● Activity:
Should the word "findings" occur in a line of the records, copy that line.

(Data entries)
☆ ☆ ☆ ☆

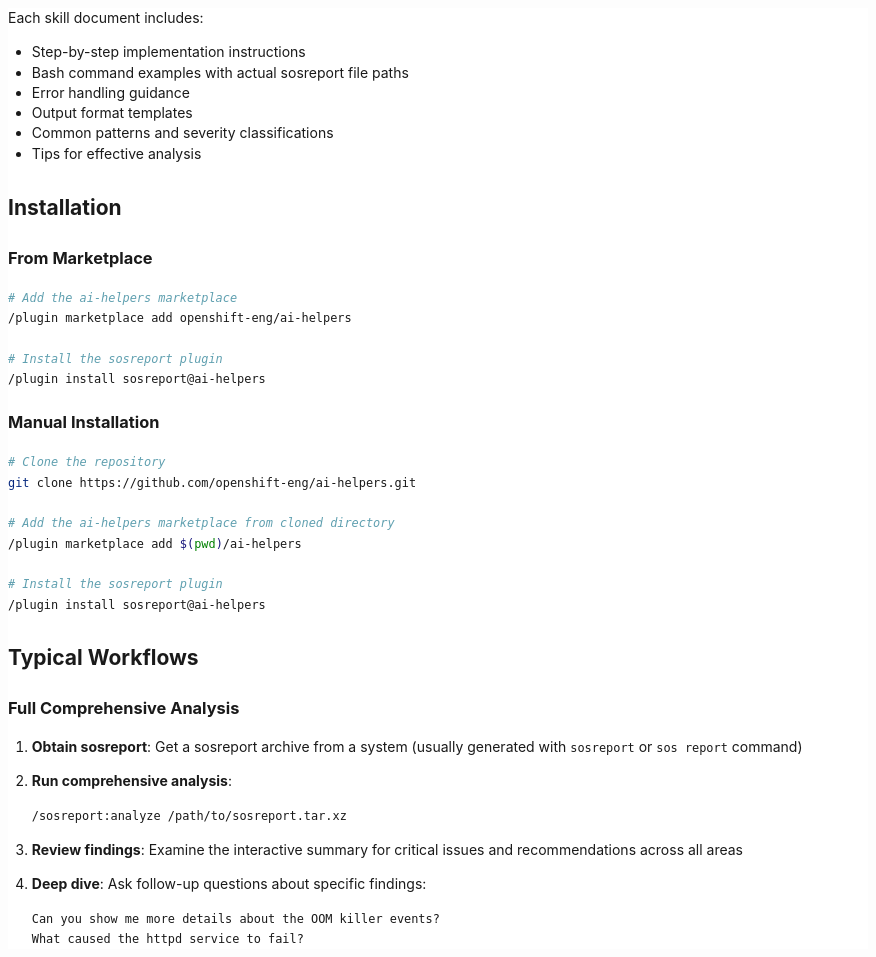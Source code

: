 Each skill document includes:
- Step-by-step implementation instructions
- Bash command examples with actual sosreport file paths
- Error handling guidance
- Output format templates
- Common patterns and severity classifications
- Tips for effective analysis

## Installation

### From Marketplace

```bash
# Add the ai-helpers marketplace
/plugin marketplace add openshift-eng/ai-helpers

# Install the sosreport plugin
/plugin install sosreport@ai-helpers
```

### Manual Installation

```bash
# Clone the repository
git clone https://github.com/openshift-eng/ai-helpers.git

# Add the ai-helpers marketplace from cloned directory
/plugin marketplace add $(pwd)/ai-helpers

# Install the sosreport plugin
/plugin install sosreport@ai-helpers
```

## Typical Workflows

### Full Comprehensive Analysis

1. **Obtain sosreport**: Get a sosreport archive from a system (usually generated with `sosreport` or `sos report` command)

2. **Run comprehensive analysis**:
   ```bash
   /sosreport:analyze /path/to/sosreport.tar.xz
   ```

3. **Review findings**: Examine the interactive summary for critical issues and recommendations across all areas

4. **Deep dive**: Ask follow-up questions about specific findings:
   ```
   Can you show me more details about the OOM killer events?
   What caused the httpd service to fail?
   ```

☆ ☆ ☆ ☆

● Reply to the exercise:
3. **Review findings**: Examine the interactive summary for critical issues and recommendations across all areas
4. **Deep dive**: Ask follow-up questions about specific findings:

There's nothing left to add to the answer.